The Food Foundation’s annual Broken Plate report has given us the latest health check on the UK food system.
Sir Michael Marmot, food policy author, was guest for the online launch that revealed healthy foods now cost twice as much per calorie as unhealthy foods, one in four food places serves fast food and a third of food sector advertising promotes sweets, snacks, desserts and soft drinks.
It was also revealed that Britain’s poorest 20 per cent would now need to spend half their income on food to afford the government’s Eat Well plate. Added to rising obesity rates, newly released stats also showed how Britain is dropping in childhood height, a clear indicator of inequality in nutrition.
The Broken Plate report uses eight key metrics to show the challenge of healthy eating compared with the cost, availability and appeal of unhealthy and unsustainable food.

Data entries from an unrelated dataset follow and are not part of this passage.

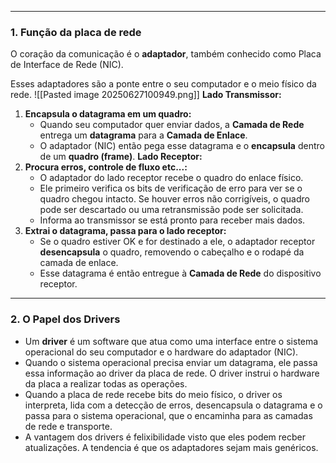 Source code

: 

---
### **1. Função da placa de rede** 
O coração da comunicação é o **adaptador**, também conhecido como Placa de Interface de Rede (NIC).

Esses adaptadores são a ponte entre o seu computador e o meio físico da rede.
![[Pasted image 20250627100949.png]]
**Lado Transmissor:**
1. **Encapsula o datagrama em um quadro:**
    - Quando seu computador quer enviar dados, a **Camada de Rede** entrega um **datagrama** para a **Camada de Enlace**.
    - O adaptador (NIC) então pega esse datagrama e o **encapsula** dentro de um **quadro (frame)**. 
**Lado Receptor:**
2. **Procura erros, controle de fluxo etc...:**
    - O adaptador do lado receptor recebe o quadro do enlace físico.
    - Ele primeiro verifica os bits de verificação de erro para ver se o quadro chegou intacto. Se houver erros não corrigíveis, o quadro pode ser descartado ou uma retransmissão pode ser solicitada.
    - Informa ao transmissor se está pronto para receber mais dados.
3. **Extrai o datagrama, passa para o lado receptor:**
    - Se o quadro estiver OK e for destinado a ele, o adaptador receptor **desencapsula** o quadro, removendo o cabeçalho e o rodapé da camada de enlace.
    - Esse datagrama é então entregue à **Camada de Rede** do dispositivo receptor.

---
### **2. O Papel dos Drivers**

- Um **driver** é um software que atua como uma interface entre o sistema operacional do seu computador e o hardware do adaptador (NIC).
- Quando o sistema operacional precisa enviar um datagrama, ele passa essa informação ao driver da placa de rede. O driver instrui o hardware da placa a realizar todas as operações.
- Quando a placa de rede recebe bits do meio físico, o driver os interpreta, lida com a detecção de erros, desencapsula o datagrama e o passa para o sistema operacional, que o encaminha para as camadas de rede e transporte.
- A vantagem dos drivers é felixibilidade visto que eles podem recber atualizações. A tendencia é que os adaptadores sejam mais genéricos.

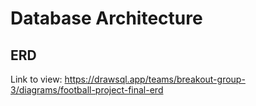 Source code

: # Database Architecture


## ERD

Link to view: https://drawsql.app/teams/breakout-group-3/diagrams/football-project-final-erd

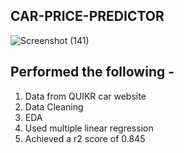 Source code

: ## CAR-PRICE-PREDICTOR
![Screenshot (141)](https://github.com/kapilraisinghani12/Car-Price-Predictior/assets/129318974/2613eb72-d3be-4ec5-b240-ba679de845ed)
## Performed the following - 
1) Data from QUIKR car website
2) Data Cleaning
3) EDA
4) Used multiple linear regression
5) Achieved a r2 score of 0.845
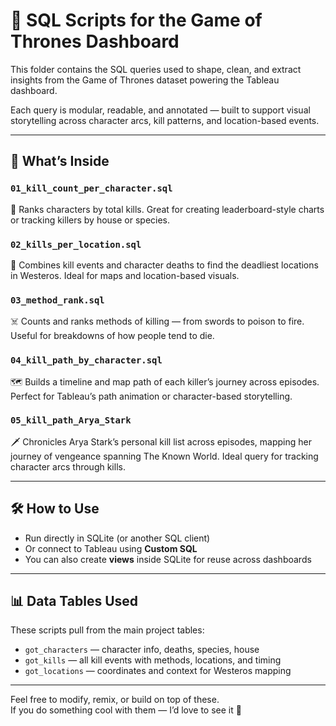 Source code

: ﻿# 🧾 SQL Scripts for the Game of Thrones Dashboard

This folder contains the SQL queries used to shape, clean, and extract insights from the Game of Thrones dataset powering the Tableau dashboard.

Each query is modular, readable, and annotated — built to support visual storytelling across character arcs, kill patterns, and location-based events.

---

## 📂 What’s Inside

### `01_kill_count_per_character.sql`
🔪 Ranks characters by total kills. Great for creating leaderboard-style charts or tracking killers by house or species.

### `02_kills_per_location.sql`
📍 Combines kill events and character deaths to find the deadliest locations in Westeros. Ideal for maps and location-based visuals.

### `03_method_rank.sql`
☠️ Counts and ranks methods of killing — from swords to poison to fire. Useful for breakdowns of how people tend to die.

### `04_kill_path_by_character.sql`
🗺️ Builds a timeline and map path of each killer’s journey across episodes. Perfect for Tableau’s path animation or character-based storytelling.

### `05_kill_path_Arya_Stark`
🗡️ Chronicles Arya Stark’s personal kill list across episodes, mapping her journey of vengeance spanning The Known World. Ideal query for tracking character arcs through kills.

---

## 🛠 How to Use

- Run directly in SQLite (or another SQL client)
- Or connect to Tableau using **Custom SQL**
- You can also create **views** inside SQLite for reuse across dashboards

---

## 📊 Data Tables Used

These scripts pull from the main project tables:
- `got_characters` — character info, deaths, species, house
- `got_kills` — all kill events with methods, locations, and timing
- `got_locations` — coordinates and context for Westeros mapping

---

Feel free to modify, remix, or build on top of these.  
If you do something cool with them — I’d love to see it 👀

For the second year running, we took a deep dive into the food system. This time it was at Loughborough University with 130 guests and speakers.
In the morning we looked at Long Clawson Dairy’s on-farm sustainability work, heard Enva’s slack-jawing food waste stats, and learned about food systems from Oxford University’s BeanMeals project (including a performance from three starlets from Greystoke Primary in Narborough).
Right before lunch we had a panel discussion on strengthening the local food action plan, while others had a tour of Fruit Routes, the university’s tree-lined edible campus, and the students’ gardening site.
In the afternoon, we had four workshops looking at Sustain’s Bridging the Gap initiative with Incredible Edible Loughborough, healthy diets from sustainable food systems with Oxford University and Brooksby campus SMB College Group, food waste interventions with our county council colleagues and Enva and more on BeanMeals.
So far we’ve had some great feedback and believe some good connections were made during the event.
Sustainable Food Places Day of Celebration and Action
Gavin Fletcher, Leicestershire Sustainable Food Partnership Coordinator at Leicestershire County Council, joined more than 90 food partnership leaders from across the country last month to meet MPs and their representatives at London's Portcullis House.
As part of Sustain's Day of Celebration and Action, the meet up provided the opportunity to call for greater investment in local food, nature-friendly farming and access to healthy food for all.
As one of eight speakers, Gavin focused on the work of BeanMeals, a multi-partner initiative involving the county to unite nutritious UK grown beans with UK consumers.
The day was designed to chart national and local action towards a better food future in perceived absence of policy and strategy in England.
Higher nutrition UK grown beans have been the stars of meals at six city and county primary schools as part of the University of Oxford’s BeanMeals project.
These beans have been growing at Warwick Crop Centre – and Good Food Leicestershire (GFL) and the BeanMeals crew, crossed the border to receive the project’s latest updates and see their literal field work.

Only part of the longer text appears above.